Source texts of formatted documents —
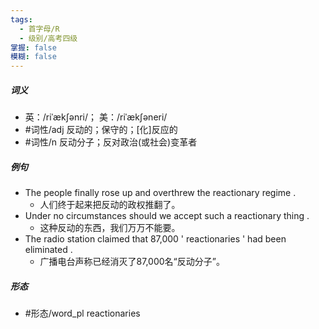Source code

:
 ```yaml
---
tags:
  - 首字母/R
  - 级别/高考四级
掌握: false
模糊: false
---
```

##### 词义
- 英：/riˈækʃənri/； 美：/riˈækʃəneri/
- #词性/adj  反动的；保守的；[化]反应的
- #词性/n  反动分子；反对政治(或社会)变革者
##### 例句
- The people finally rose up and overthrew the reactionary regime .
	- 人们终于起来把反动的政权推翻了。
- Under no circumstances should we accept such a reactionary thing .
	- 这种反动的东西，我们万万不能要。
- The radio station claimed that 87,000 ' reactionaries ' had been eliminated .
	- 广播电台声称已经消灭了87,000名“反动分子”。
##### 形态
- #形态/word_pl reactionaries
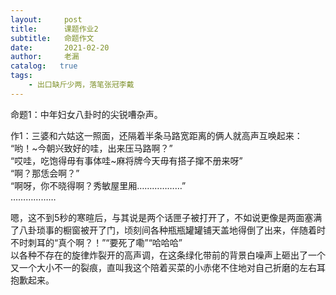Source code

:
 ```yaml
---
layout:     post
title:      课题作业2
subtitle:   命题作文
date:       2021-02-20
author:     老漏
catalog:   true
tags:
    - 出口缺斤少两，落笔张冠李戴
---
```


命题1：中年妇女八卦时的尖锐嘈杂声。

作1：三婆和六姑这一照面，还隔着半条马路宽距离的俩人就高声互唤起来：<br>
“哟！~今朝兴致好的哇，出来压马路啊？”<br>
“哎哇，吃饱得毋有事体哇~麻将牌今天毋有搭子撺不册来呀”<br>
“啊？那恁会啊？”<br>
“啊呀，你不晓得啊？秀敏屋里厢………………”<br>
………………<br>

嗯，这不到5秒的寒暄后，与其说是两个话匣子被打开了，不如说更像是两面塞满了八卦琐事的橱窗被开了门，顷刻间各种瓶瓶罐罐铺天盖地得倒了出来，伴随着时不时刺耳的“真个啊？！”“要死了嘞”“哈哈哈”<br>
以各种不存在的旋律炸裂开的高声调，在这条绿化带前的背景白噪声上砸出了一个又一个大小不一的裂痕，直叫我这个陪着买菜的小赤佬不住地对自己折磨的左右耳抱歉起来。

Problem to work on —
Copy out the entries exactly. No pictures.

Solved exercise —
Source code

:
 ```yaml
---
tags:
  - 首字母/R
  - 级别/高考四级
掌握: false
模糊: false
---
```

##### 词义
- 英：/riˈækʃənri/； 美：/riˈækʃəneri/
- #词性/adj  反动的；保守的；[化]反应的
- #词性/n  反动分子；反对政治(或社会)变革者
##### 例句
- The people finally rose up and overthrew the reactionary regime .
	- 人们终于起来把反动的政权推翻了。
- Under no circumstances should we accept such a reactionary thing .
	- 这种反动的东西，我们万万不能要。
- The radio station claimed that 87,000 ' reactionaries ' had been eliminated .
	- 广播电台声称已经消灭了87,000名“反动分子”。
##### 形态
- #形态/word_pl reactionaries
Source code

:
 ```yaml
---
layout:     post
title:      课题作业2
subtitle:   命题作文
date:       2021-02-20
author:     老漏
catalog:   true
tags:
    - 出口缺斤少两，落笔张冠李戴
---
```


命题1：中年妇女八卦时的尖锐嘈杂声。

作1：三婆和六姑这一照面，还隔着半条马路宽距离的俩人就高声互唤起来：<br>
“哟！~今朝兴致好的哇，出来压马路啊？”<br>
“哎哇，吃饱得毋有事体哇~麻将牌今天毋有搭子撺不册来呀”<br>
“啊？那恁会啊？”<br>
“啊呀，你不晓得啊？秀敏屋里厢………………”<br>
………………<br>

嗯，这不到5秒的寒暄后，与其说是两个话匣子被打开了，不如说更像是两面塞满了八卦琐事的橱窗被开了门，顷刻间各种瓶瓶罐罐铺天盖地得倒了出来，伴随着时不时刺耳的“真个啊？！”“要死了嘞”“哈哈哈”<br>
以各种不存在的旋律炸裂开的高声调，在这条绿化带前的背景白噪声上砸出了一个又一个大小不一的裂痕，直叫我这个陪着买菜的小赤佬不住地对自己折磨的左右耳抱歉起来。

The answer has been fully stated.